Pierre-Petit, très influent dans le milieu musical français de ces années, prend vite conscience que son élève est un génie et va s’employer à le faire savoir. Le jeune homme, alors âgé de 22 ans, devient rapidement membre du jury aux concours de l’École Normale Supérieure de Musique de Paris et de Radio France. Quatre ans plus tard, en 1983, deux disques de sa musique symphonique et concertante sont enregistrés par Erato avec l’Orchestre Colonne dirigé par Pierre Dervaux et le concours du pianiste américain David Lively.
Toujours en 1983, pour le « Centenaire Khalil Gibran », un grand concert de gala télévisé est organisé au Théâtre des Champs-Élysées à Paris ; Pierre Dervaux à la tête de l’orchestre Colonne interprète un programme exclusif d’oeuvres du jeune compositeur.
Le compositeur et pédagogue Pierre-Petit définissait ainsi le pouvoir créateur de son élève : « La musique de Bechara El-Khoury plonge profondément ses racines dans le sol de son pays mais sa solide connaissance de la technique occidentale lui permet de tenter, avec succès, l’amalgame délicat de la sensibilité orientale et du langage européen. Les procédés harmoniques qu’il utilise sont sans doute issus de la grande tradition classique, mais il a un ton bien à lui pour assurer la constante présence de cet orient magique et envoûtant dont il est issu, sans tomber dans le faux clinquant ni dans la couleur à bon marché. Sans doute est-il l’un de ceux, très rares, qui auront su concilier les inconciliables, sans jamais dévier d’une ligne de conduite qui, des rivages du romantisme, le mène irrésistiblement vers les modes d’expression les plus contemporains[9] », non comme l’expression satisfaite d’un perroquet amoureux de sa brillante jactance ‒ démonstration stérile d’un premier de la classe ‒ mais comme celle d’un artiste total qui possède l’art de transmuter sa pensée, son univers onirique pour dire l’indicible. Bechara El-Khoury a trouvé son langage, son expression personnelle qui se refuse à tout systématisme. Il manifeste une haute conception de son métier de compositeur : « Je ne veux pas écrire des choses que je ne sens pas, pour être joué, pour avoir plus de commandes. Je trouve que la musique totalement expérimentale n’a pas d’avenir. Il faut être équilibré : je prends des risques dans l’orchestration, dans les structures, dans l’harmonie, mais pourquoi aller contre la nature humaine ?[10] »

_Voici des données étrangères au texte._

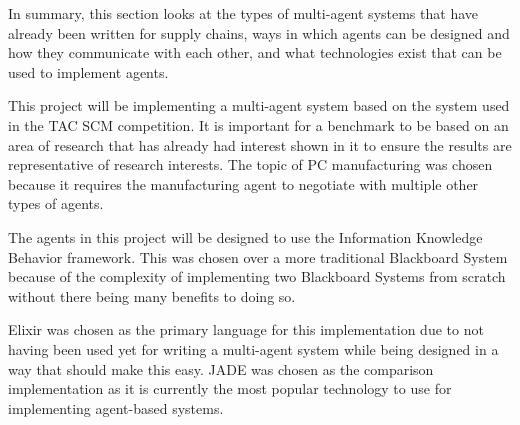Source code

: In summary, this section looks at the types of multi-agent systems that have already been written for supply chains, ways in which agents can be designed and how they communicate with each other, and what technologies exist that can be used to implement agents.

This project will be implementing a multi-agent system based on the system used in the TAC SCM competition.
It is important for a benchmark to be based on an area of research that has already had interest shown in it to ensure the results are representative of research interests.
The topic of PC manufacturing was chosen because it requires the manufacturing agent to negotiate with multiple other types of agents.

The agents in this project will be designed to use the Information Knowledge Behavior framework.
This was chosen over a more traditional Blackboard System because of the complexity of implementing two Blackboard Systems from scratch without there being many benefits to doing so.

Elixir was chosen as the primary language for this implementation due to not having been used yet for writing a multi-agent system while being designed in a way that should make this easy.
JADE was chosen as the comparison implementation as it is currently the most popular technology to use for implementing agent-based systems.

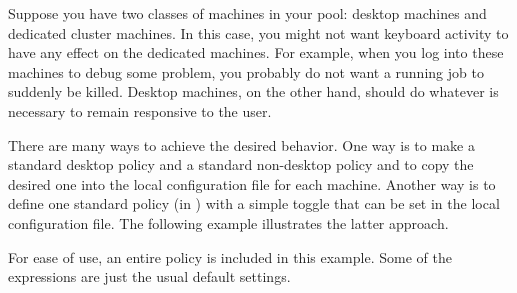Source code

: Suppose you have two classes of machines in your pool: desktop
machines and dedicated cluster machines.  In this case, you might not
want keyboard activity to have any effect on the dedicated machines.
For example, when you log into these machines to debug some problem,
you probably do not want a running job to suddenly be killed.  Desktop
machines, on the other hand, should do whatever is necessary to remain
responsive to the user.

There are many ways to achieve the desired behavior.  One way is to
make a standard desktop policy and a standard non-desktop policy and
to copy the desired one into the local configuration file for each
machine.  Another way is to define one standard policy (in
) with a simple toggle that can be set in the local
configuration file.  The following example illustrates the latter
approach.

For ease of use, an entire policy is included in this example.  Some of the
expressions are just the usual default settings.

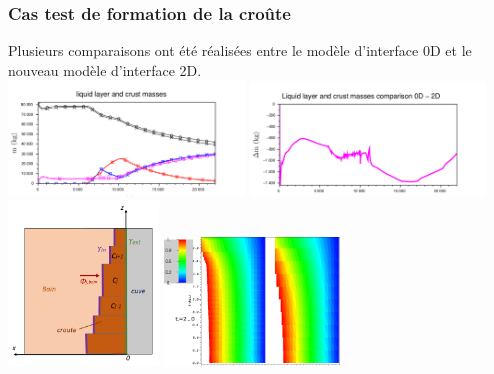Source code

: \documentclass{beamer}
\begin{document}
\begin{frame}[t,noframenumbering]
    \frametitle{Cas test de formation de la croûte}
\footnotesize
    Plusieurs comparaisons ont été réalisées entre le modèle d'interface 0D et le nouveau modèle d'interface 2D.\\
   \includegraphics[width=0.47\textwidth]{Figures/IndustrialTestmasses2.pdf}
    \includegraphics[width=0.47\textwidth]{Figures/IndustrialTestdiffMasses2.pdf}\\

 \center\includegraphics[width=0.3\textwidth]{Figures/modele_croute_0D.png}
 \includegraphics[width=0.35\textwidth]{Figures/Full2D_Bi1_2_t200002.png}
    
\end{frame}
\end{document}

Désormais, ses créations se succèdent à un rythme soutenu, bien accueillies par le public, les interprètes et les chefs d’orchestre.
Le langage s’apparente à un post-romantique (on pense parfois à Richard Strauss), de forme classique, très structurée, avec une orchestration superbement maîtrisée, sans effet démonstratif, avec des assemblages sonores inusités, toujours adéquats, audacieux, où s’exprime son osmose avec la nature. La gestation d’une œuvre, sa mise en place et son orchestration même se font à l’intérieur de soi : « Je travaille la nuit. Quatre-vingt-dix pour cent de mon travail, c’est la nuit. Et pour moi, l’orchestration, c’est la nuit. Il y a des compositeurs qui orchestrent au piano : cela ne me viendrait pas à l’idée. Pour moi, l’orchestration, c’est la nuit, dans le silence parfait. Là, j’écoute tout ce que j’écris, dans ma tête[11]. »

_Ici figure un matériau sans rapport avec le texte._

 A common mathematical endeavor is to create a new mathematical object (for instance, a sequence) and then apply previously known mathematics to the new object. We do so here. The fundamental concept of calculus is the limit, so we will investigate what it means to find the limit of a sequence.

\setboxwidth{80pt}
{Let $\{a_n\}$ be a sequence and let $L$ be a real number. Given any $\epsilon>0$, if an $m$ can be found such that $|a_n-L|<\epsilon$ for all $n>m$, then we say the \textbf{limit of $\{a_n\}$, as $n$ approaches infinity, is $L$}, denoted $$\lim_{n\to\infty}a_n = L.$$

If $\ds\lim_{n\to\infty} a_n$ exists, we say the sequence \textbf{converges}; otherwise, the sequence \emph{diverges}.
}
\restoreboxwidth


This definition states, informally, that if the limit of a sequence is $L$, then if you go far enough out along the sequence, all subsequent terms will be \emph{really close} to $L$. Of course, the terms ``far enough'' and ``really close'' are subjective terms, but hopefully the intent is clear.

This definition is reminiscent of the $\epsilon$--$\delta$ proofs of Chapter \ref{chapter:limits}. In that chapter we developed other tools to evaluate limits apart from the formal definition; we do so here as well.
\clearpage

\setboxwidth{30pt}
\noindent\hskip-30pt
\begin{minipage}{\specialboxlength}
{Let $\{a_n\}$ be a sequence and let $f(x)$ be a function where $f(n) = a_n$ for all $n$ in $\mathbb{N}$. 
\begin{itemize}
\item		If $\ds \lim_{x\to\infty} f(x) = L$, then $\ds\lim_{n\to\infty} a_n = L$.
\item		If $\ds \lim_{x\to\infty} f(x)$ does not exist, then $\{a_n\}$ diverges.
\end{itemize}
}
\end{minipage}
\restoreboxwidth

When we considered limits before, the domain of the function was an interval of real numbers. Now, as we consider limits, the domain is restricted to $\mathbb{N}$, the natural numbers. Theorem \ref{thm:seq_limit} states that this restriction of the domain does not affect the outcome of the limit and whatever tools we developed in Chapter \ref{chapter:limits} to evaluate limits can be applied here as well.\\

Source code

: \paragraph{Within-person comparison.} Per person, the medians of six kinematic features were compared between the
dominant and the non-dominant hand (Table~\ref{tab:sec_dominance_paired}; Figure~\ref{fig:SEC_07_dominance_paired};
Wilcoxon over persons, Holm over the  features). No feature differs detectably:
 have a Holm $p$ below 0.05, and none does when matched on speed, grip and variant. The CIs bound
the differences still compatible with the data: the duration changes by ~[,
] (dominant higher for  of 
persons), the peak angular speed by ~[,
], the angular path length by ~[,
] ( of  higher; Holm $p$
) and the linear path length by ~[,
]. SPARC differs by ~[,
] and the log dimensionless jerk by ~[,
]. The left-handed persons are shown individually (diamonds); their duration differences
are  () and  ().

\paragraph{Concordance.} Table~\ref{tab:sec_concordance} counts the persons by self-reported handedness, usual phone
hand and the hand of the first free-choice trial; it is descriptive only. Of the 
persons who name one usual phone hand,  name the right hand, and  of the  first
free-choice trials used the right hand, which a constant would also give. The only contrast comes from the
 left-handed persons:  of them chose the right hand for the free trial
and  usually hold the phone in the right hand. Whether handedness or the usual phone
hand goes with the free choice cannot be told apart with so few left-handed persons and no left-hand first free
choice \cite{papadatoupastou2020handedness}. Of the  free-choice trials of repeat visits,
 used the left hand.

Le créateur ne fait usage d’aucune démonstration gratuite, ses partitions ne s’émaillent jamais d’effets « modernistes » artificiels. Au contraire, il possède la ressource d’intégrer une très impressionnante connaissance et maîtrise de la science musicale, refusant de nous faire témoins de son savoir théorique, nous laissant aux prises avec ce qu’il transcrit des tourmentes et des espérances humaines, y affirmant un souverain lyrisme. Les changements continus de métrique 4/4, 5/4, 6/4, 7/4 ou de tonalité sont autant d’interférences sur un langage qui, s’il nous interpelle directement, n’est pas indemne des recherches du siècle écoulé : « J’aime beaucoup les cuivres, mais pas tout seuls, au sein de l’orchestre ; et surtout le timbre du cor parmi les cuivres. C’est mon instrument préféré à l’orchestre. Souvent, dans mes œuvres, il mène une sorte de combat avec l’orchestre[12]. »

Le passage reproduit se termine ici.